**YOUR INSTRUCTIONS**
Once the line containing "3. **Plugin-Wide Service" is located, output it and every line after it through the end of the records, exactly as written and nothing else.

**DATA FOR THIS TASK**
--- START ---

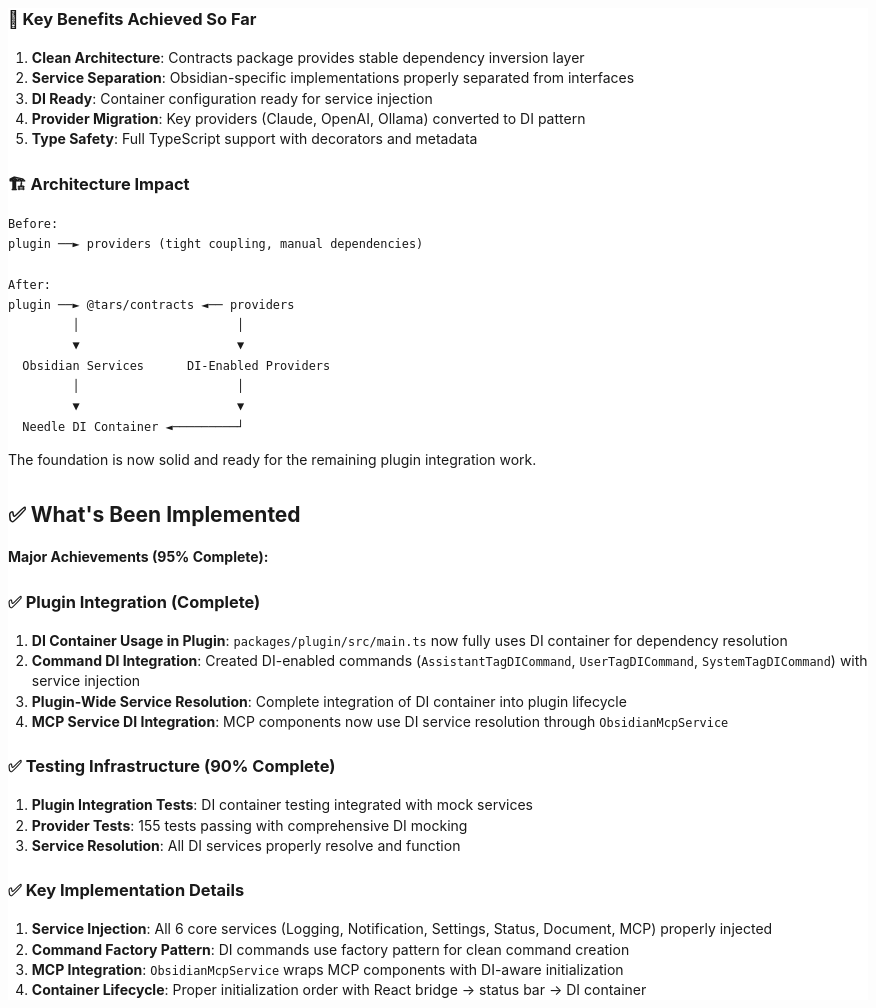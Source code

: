 ### 🎯 Key Benefits Achieved So Far

1. **Clean Architecture**: Contracts package provides stable dependency inversion layer
2. **Service Separation**: Obsidian-specific implementations properly separated from interfaces
3. **DI Ready**: Container configuration ready for service injection
4. **Provider Migration**: Key providers (Claude, OpenAI, Ollama) converted to DI pattern
5. **Type Safety**: Full TypeScript support with decorators and metadata

### 🏗️ Architecture Impact

```
Before:
plugin ──► providers (tight coupling, manual dependencies)

After:
plugin ──► @tars/contracts ◄── providers
         │                      │
         ▼                      ▼
  Obsidian Services      DI-Enabled Providers
         │                      │
         ▼                      ▼
  Needle DI Container ◄─────────┘
```

The foundation is now solid and ready for the remaining plugin integration work.

## ✅ What's Been Implemented

**Major Achievements (95% Complete):**

### ✅ Plugin Integration (Complete)
1. **DI Container Usage in Plugin**: `packages/plugin/src/main.ts` now fully uses DI container for dependency resolution
2. **Command DI Integration**: Created DI-enabled commands (`AssistantTagDICommand`, `UserTagDICommand`, `SystemTagDICommand`) with service injection
3. **Plugin-Wide Service Resolution**: Complete integration of DI container into plugin lifecycle
4. **MCP Service DI Integration**: MCP components now use DI service resolution through `ObsidianMcpService`

### ✅ Testing Infrastructure (90% Complete)
1. **Plugin Integration Tests**: DI container testing integrated with mock services
2. **Provider Tests**: 155 tests passing with comprehensive DI mocking
3. **Service Resolution**: All DI services properly resolve and function

### ✅ Key Implementation Details
1. **Service Injection**: All 6 core services (Logging, Notification, Settings, Status, Document, MCP) properly injected
2. **Command Factory Pattern**: DI commands use factory pattern for clean command creation
3. **MCP Integration**: `ObsidianMcpService` wraps MCP components with DI-aware initialization
4. **Container Lifecycle**: Proper initialization order with React bridge → status bar → DI container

--- END ---

**FINISHED EXERCISE**
3. **Plugin-Wide Service Resolution**: Complete integration of DI container into plugin lifecycle
4. **MCP Service DI Integration**: MCP components now use DI service resolution through `ObsidianMcpService`

### ✅ Testing Infrastructure (90% Complete)
1. **Plugin Integration Tests**: DI container testing integrated with mock services
2. **Provider Tests**: 155 tests passing with comprehensive DI mocking
3. **Service Resolution**: All DI services properly resolve and function

### ✅ Key Implementation Details
1. **Service Injection**: All 6 core services (Logging, Notification, Settings, Status, Document, MCP) properly injected
2. **Command Factory Pattern**: DI commands use factory pattern for clean command creation
3. **MCP Integration**: `ObsidianMcpService` wraps MCP components with DI-aware initialization
4. **Container Lifecycle**: Proper initialization order with React bridge → status bar → DI container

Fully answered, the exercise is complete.